● **What is being asked**:
Every entry below should be returned exactly as it appears, with pictures left out.

Collected data:
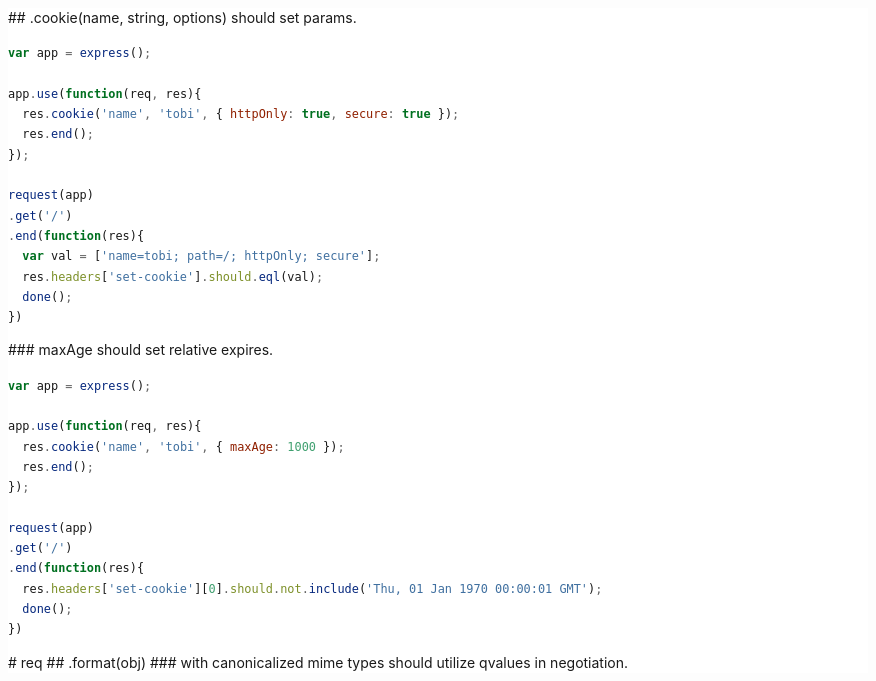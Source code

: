 <a name="res-cookiename-string-options" />
## .cookie(name, string, options)
should set params.

```js
var app = express();

app.use(function(req, res){
  res.cookie('name', 'tobi', { httpOnly: true, secure: true });
  res.end();
});

request(app)
.get('/')
.end(function(res){
  var val = ['name=tobi; path=/; httpOnly; secure'];
  res.headers['set-cookie'].should.eql(val);
  done();
})
```

<a name="res-cookiename-string-options-maxage" />
### maxAge
should set relative expires.

```js
var app = express();

app.use(function(req, res){
  res.cookie('name', 'tobi', { maxAge: 1000 });
  res.end();
});

request(app)
.get('/')
.end(function(res){
  res.headers['set-cookie'][0].should.not.include('Thu, 01 Jan 1970 00:00:01 GMT');
  done();
})
```

<a name="req" />
# req
<a name="req-formatobj" />
## .format(obj)
<a name="req-formatobj-with-canonicalized-mime-types" />
### with canonicalized mime types
should utilize qvalues in negotiation.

● **Answer for the task**:
Source code

: <a name="res-cookiename-string-options" />
## .cookie(name, string, options)
should set params.

```js
var app = express();

app.use(function(req, res){
  res.cookie('name', 'tobi', { httpOnly: true, secure: true });
  res.end();
});

request(app)
.get('/')
.end(function(res){
  var val = ['name=tobi; path=/; httpOnly; secure'];
  res.headers['set-cookie'].should.eql(val);
  done();
})
```

<a name="res-cookiename-string-options-maxage" />
### maxAge
should set relative expires.

```js
var app = express();

app.use(function(req, res){
  res.cookie('name', 'tobi', { maxAge: 1000 });
  res.end();
});

request(app)
.get('/')
.end(function(res){
  res.headers['set-cookie'][0].should.not.include('Thu, 01 Jan 1970 00:00:01 GMT');
  done();
})
```

<a name="req" />
# req
<a name="req-formatobj" />
## .format(obj)
<a name="req-formatobj-with-canonicalized-mime-types" />
### with canonicalized mime types
should utilize qvalues in negotiation.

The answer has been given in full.